Monday, September 4, 2017

Giving Up on Millennials

It's Not An Option

Applebees announced they are giving up on Millennials. Their decision has implications for Public Media.

Applebee's Gives Up On Millennials After Failed Rebranding Efforts

They declared their attempt to rebrand themselves a failure. Business has been down and the restaurant chain was hoping to draw new customers from the largest generation right now...the millennials

Applebees' executive, John Cywinski, told NPR, "From my perspective, this pursuit led to decisions that created confusion among core guests as Applebee's intentionally drifted from its ... middle-America roots and its abundant value positioning." 

One of the things I was taught is that rebranding can lead to the situation described by John Cywinski. It is fraught with danger. Remember the New Coke, Crystal Pepsi, Mustang II, and when Radio Shack became The Shack?
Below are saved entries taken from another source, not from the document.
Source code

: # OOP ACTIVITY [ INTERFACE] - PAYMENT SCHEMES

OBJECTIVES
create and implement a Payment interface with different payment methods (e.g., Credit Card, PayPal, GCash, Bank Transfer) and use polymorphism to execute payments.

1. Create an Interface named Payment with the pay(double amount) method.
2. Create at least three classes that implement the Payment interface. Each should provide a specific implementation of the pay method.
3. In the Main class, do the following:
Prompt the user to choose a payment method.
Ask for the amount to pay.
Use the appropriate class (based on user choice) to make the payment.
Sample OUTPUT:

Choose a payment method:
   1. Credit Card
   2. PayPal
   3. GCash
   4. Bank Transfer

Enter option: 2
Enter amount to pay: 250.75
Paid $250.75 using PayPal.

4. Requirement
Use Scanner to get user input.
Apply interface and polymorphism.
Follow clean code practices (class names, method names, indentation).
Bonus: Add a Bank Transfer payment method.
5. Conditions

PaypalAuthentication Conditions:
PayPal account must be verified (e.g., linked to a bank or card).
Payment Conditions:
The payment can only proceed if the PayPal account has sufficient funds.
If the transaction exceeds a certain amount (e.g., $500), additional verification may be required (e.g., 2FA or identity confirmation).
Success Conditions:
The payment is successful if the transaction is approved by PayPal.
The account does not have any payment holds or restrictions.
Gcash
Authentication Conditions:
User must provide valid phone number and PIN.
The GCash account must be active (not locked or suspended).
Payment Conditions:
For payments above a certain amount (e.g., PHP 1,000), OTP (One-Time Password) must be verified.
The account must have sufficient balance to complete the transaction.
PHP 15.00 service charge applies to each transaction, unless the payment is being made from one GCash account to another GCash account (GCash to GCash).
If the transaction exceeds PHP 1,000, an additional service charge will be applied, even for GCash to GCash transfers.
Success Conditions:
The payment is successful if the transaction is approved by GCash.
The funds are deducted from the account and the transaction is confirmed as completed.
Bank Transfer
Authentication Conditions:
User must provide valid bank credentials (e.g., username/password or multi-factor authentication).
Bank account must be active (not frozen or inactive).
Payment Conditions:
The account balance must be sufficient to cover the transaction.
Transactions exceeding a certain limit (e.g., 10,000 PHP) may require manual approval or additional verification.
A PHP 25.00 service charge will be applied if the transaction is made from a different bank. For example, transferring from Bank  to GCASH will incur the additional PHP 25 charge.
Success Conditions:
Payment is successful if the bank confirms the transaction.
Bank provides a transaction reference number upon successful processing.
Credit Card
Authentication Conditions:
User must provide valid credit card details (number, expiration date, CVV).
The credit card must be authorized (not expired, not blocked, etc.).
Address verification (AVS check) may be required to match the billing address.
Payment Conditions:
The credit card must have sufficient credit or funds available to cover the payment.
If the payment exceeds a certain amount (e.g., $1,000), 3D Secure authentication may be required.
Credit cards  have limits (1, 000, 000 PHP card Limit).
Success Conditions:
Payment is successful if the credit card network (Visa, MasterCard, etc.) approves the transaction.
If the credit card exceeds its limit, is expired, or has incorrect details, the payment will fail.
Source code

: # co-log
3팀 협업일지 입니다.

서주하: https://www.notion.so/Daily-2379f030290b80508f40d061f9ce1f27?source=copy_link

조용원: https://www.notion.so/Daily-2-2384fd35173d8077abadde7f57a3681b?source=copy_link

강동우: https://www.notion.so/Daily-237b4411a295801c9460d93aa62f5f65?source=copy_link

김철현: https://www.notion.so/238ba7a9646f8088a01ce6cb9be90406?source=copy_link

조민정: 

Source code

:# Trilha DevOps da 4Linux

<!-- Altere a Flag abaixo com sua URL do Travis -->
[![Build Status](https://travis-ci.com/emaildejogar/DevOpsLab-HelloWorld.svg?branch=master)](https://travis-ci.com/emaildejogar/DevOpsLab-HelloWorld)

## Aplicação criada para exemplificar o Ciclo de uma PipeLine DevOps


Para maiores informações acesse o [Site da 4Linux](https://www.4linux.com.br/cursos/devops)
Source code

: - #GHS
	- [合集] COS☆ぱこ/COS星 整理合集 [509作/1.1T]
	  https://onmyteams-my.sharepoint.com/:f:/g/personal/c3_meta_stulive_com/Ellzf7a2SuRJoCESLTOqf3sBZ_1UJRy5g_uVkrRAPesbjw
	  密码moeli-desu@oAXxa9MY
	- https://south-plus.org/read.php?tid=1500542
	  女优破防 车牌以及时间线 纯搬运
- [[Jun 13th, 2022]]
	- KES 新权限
Chains like Applebee's, Ruby Tuesday's, Chili's and Friday's are seeing business fall off. Anna Lucia Murillo's feature for All Things Considered points to research by Technomic that finds all these people are offering the same food items, the decors are the same, and also that prices have become very high in these places." Customers are drifting away.

There might be two solutions. 

First, don't assume Millennials are one giant marketing block. There are cohorts within that generation just like all the generations before it. Early research about the public radio audience suggested an affinity with Country Music fans when, in fact, there was very little crossover.

Second, to reach this generation might require taking on a whole new identity and platform. Creating a new platform allows the original concept to focus on strengthening it's hold on the core market (in the case of radio on the core audience) while creating a new identity and purpose for the new target audience.